Natalia Estemirova, Russia

Chechnya

I would like to tell you about a woman of whose life and death, I believe, the people must know.

Her name was Zura Bitieva. She lived in a small Chechen village. During ‘95-‘96, when the Russian army occupied Chechnya, she was actively involved in anti-war protests. She was not afraid of the fatal consequences. In 1999, the Russian army again invaded Chechnya, and in February 2000 she and her son Idris, were taken into the Chernokozov prison by a Russian soldier. Conditions of this prison were appalling in their brutality. Torture, killing, assault and human degradation were all part of this institution.

Zura was a small, aged and very sick woman. But her soul and the strength of her spirit, withstood the threats and beating of her captors. She defended other inmates in prison, with this strength. Zura went on hunger strike. She was released in a very ill condition. Her friends helped her go to Turkey. But once her health was slightly better, she went back to Chechnya, and began collecting evidence of crimes committed by the Russian soldiers and militia against the peaceful citizens of Chechnya. This evidence she submitted to UN and organizations for human rights.

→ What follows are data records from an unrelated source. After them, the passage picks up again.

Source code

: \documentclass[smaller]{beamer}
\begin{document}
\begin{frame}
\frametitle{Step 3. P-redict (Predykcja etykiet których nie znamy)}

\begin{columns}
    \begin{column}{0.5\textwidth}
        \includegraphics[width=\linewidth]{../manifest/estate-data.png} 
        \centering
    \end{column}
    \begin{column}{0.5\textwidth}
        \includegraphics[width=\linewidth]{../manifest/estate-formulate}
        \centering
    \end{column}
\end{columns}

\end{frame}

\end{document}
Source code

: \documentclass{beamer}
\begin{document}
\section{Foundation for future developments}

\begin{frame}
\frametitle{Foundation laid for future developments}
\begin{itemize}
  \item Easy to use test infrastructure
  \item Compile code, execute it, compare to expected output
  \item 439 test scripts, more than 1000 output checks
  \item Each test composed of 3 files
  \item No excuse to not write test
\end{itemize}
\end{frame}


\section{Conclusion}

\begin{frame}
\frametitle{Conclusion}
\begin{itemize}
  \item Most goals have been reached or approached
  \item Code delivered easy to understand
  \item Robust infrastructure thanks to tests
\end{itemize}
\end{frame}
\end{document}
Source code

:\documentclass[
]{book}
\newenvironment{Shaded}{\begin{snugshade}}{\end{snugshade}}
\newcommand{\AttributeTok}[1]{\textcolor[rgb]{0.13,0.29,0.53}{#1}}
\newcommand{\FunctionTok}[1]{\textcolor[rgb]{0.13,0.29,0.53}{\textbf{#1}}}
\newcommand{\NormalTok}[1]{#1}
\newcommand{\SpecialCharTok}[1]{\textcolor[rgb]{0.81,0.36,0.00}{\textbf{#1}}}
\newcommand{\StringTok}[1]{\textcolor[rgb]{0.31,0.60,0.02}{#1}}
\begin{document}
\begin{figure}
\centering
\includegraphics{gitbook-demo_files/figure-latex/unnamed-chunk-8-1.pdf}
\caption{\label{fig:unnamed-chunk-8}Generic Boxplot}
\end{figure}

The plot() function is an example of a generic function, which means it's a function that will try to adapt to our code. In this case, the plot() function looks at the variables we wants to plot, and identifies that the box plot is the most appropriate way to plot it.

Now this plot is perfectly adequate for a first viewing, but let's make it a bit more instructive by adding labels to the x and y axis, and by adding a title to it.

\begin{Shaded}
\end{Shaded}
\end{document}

In the middle of a spring night 2003, her house was broken into by camouflaged and masked men. These men were part of the Russian forces. They killed her, her son Idris, her husband and her brother. Her one year-old grandson was gagged and left in a puddle of blood. Only her other son, escaped death by hiding in time.

Half a year passed, and the crime has still not been investigated.

Exactly two years before this event, Islamic fundamentalists in conjunction with the Russian forces, mortally wounded human rights defender Viktor Popkov. Still, the killers have not been brought to justice, even though this is quite possible.

In spring this year, men in camouflage and masks kidnapped a defender Imran Ezhiev. The press raised a storm, and after a few days Imran was dropped and left on a dirt road. To this day, he does not know where he had been, as he was gagged and cuffed. But he does know that his kidnappers were part of the Russian forces. He was saved by the press outcry.

I suggest that whenever a human rights defender is suffering, we should hold massive press gatherings to free the defender and lead proper investigations into their arrests. I also think that the Frontline website should have current and detailed information and news of human rights defenders – to be discussed by participants of this conference.